Items listed in a dataset:
________________________________________

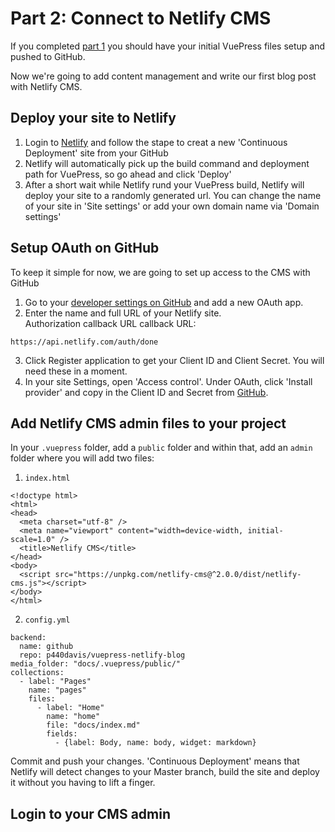 # Part 2: Connect to Netlify CMS

If you completed [part 1](./blogging-with-vuepress-part-1.md) you should have your initial VuePress files setup and pushed to GitHub.

Now we're going to add content management and write our first blog post with Netlify CMS.

## Deploy your site to Netlify
1. Login to [Netlify](https://app.netlify.com/start) and follow the stape to creat a new 'Continuous Deployment' site from your GitHub
2. Netlify will automatically pick up the build command and deployment path for VuePress, so go ahead and click 'Deploy' <!-- IMAGE NEEDED -->
3. After a short wait while Netlify rund your VuePress build, Netlify will deploy your site to a randomly generated url. You can change the name of your site in 'Site settings' or add your own domain name via 'Domain settings'

## Setup OAuth on GitHub
To keep it simple for now, we are going to set up access to the CMS with GitHub

1. Go to your [developer settings on GitHub](https://github.com/settings/developers) and add a new OAuth app.
2. Enter the name and full URL of your Netlify site.\
   Authorization callback URL callback URL:
```
https://api.netlify.com/auth/done
```
3. Click Register application to get your Client ID and Client Secret. You will need these in a moment.
4. In your site Settings, open 'Access control'. Under OAuth, click 'Install provider' and copy in the Client ID and Secret from [GitHub](https://github.com/settings/developers).

## Add Netlify CMS admin files to your project
In your `.vuepress` folder, add a `public` folder and within that, add an `admin` folder where you will add two files:
1. `index.html`
```
<!doctype html>
<html>
<head>
  <meta charset="utf-8" />
  <meta name="viewport" content="width=device-width, initial-scale=1.0" />
  <title>Netlify CMS</title>
</head>
<body>
  <script src="https://unpkg.com/netlify-cms@^2.0.0/dist/netlify-cms.js"></script>
</body>
</html>
```
2. `config.yml`
```
backend:
  name: github
  repo: p440davis/vuepress-netlify-blog
media_folder: "docs/.vuepress/public/"
collections:
  - label: "Pages"
    name: "pages"
    files:
      - label: "Home"
        name: "home"
        file: "docs/index.md"
        fields:
          - {label: Body, name: body, widget: markdown}
```
Commit and push your changes. 'Continuous Deployment' means that Netlify will detect changes to your Master branch, build the site and deploy it without you having to lift a finger.

## Login to your CMS admin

________________________________________

Your objective:
Report each line above that includes the string "meta".

Answer for this exercise:
  <meta charset="utf-8" />
  <meta name="viewport" content="width=device-width, initial-scale=1.0" />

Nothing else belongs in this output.